Mercedes-Benz is confident its hydrogen technology is ready for prime time and is rolling out a lease program for around 100 units of its new fuel cell vehicle this December in California. Dubbed the F-Cell, this innocuous-looking five-door is based on the gasoline-powered B-Class hatchback (available in Europe), but houses a fuel stack and lithium-ion battery sandwiched in a space below the passenger compartment. Storage tanks constructed of lightweight yet strong carbon fiber maintain hydrogen at a pressure of 10,000 pounds per square inch.
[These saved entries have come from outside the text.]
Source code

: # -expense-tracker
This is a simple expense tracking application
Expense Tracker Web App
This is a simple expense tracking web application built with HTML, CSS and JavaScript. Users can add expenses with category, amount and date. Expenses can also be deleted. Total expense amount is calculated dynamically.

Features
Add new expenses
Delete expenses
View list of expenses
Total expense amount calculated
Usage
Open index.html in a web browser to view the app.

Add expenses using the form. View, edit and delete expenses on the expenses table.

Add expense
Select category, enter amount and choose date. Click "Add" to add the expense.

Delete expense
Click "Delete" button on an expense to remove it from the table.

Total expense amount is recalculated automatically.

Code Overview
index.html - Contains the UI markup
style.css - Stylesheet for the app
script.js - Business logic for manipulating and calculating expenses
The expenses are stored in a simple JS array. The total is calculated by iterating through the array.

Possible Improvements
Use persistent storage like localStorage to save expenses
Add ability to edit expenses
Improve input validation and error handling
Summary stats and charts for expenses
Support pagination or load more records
Climb inside and the interior is virtually indistinguishable from a standard, gasoline-powered B-Class (which feels solidly constructed if somewhat austere, in typical German fashion). Press the accelerator and the similarities to traditional cars end. There’s a seamless push of power accompanied by a muffled and almost imperceptible high-pitched whirr, along with the occasional light buzz of a hydrogen pump.
Although the drivetrain adds 551 pounds to the vehicle’s total weight, its relatively low center of gravity masks that mass well. Maneuvering through tight streets reveals relatively nimble road manners and the battery is designed to take over if (or when) the hydrogen runs out. The electric motor produces a total of 136 horsepower and 214 pound-feet of torque, with an estimated cruising range of up to 249 miles. The F-Cell has received full-scale crash certification according to company specifications and is considered a production vehicle, not a prototype.
Mercedes-Benz officials insist that hydrogen technology will continue to progress, but they also acknowledge the inherent “chicken and egg” issues surrounding the creation of an infrastructure to fuel these vehicles. “We are working with the California Fuel Cell Partnership, other car manufacturers, and gas and energy companies to bring together an approach where both stations and cars can be rolled out in the same location,” said Sascha Simon, a department manager of advanced product planning at Mercedes-Benz. He also maintains that hydrogen can be produced from excesses created by the petroleum industry, as well as solar-activated panels which operate on tap water.
Simon asserts that “there is no silver bullet” when it comes to addressing the world’s looming energy problems. But in conjunction with electric, hybrid and clean diesel technologies, advances by Mercedes-Benz suggest that hydrogen fuel cell technology will play a major role in creating a zero-emissions future.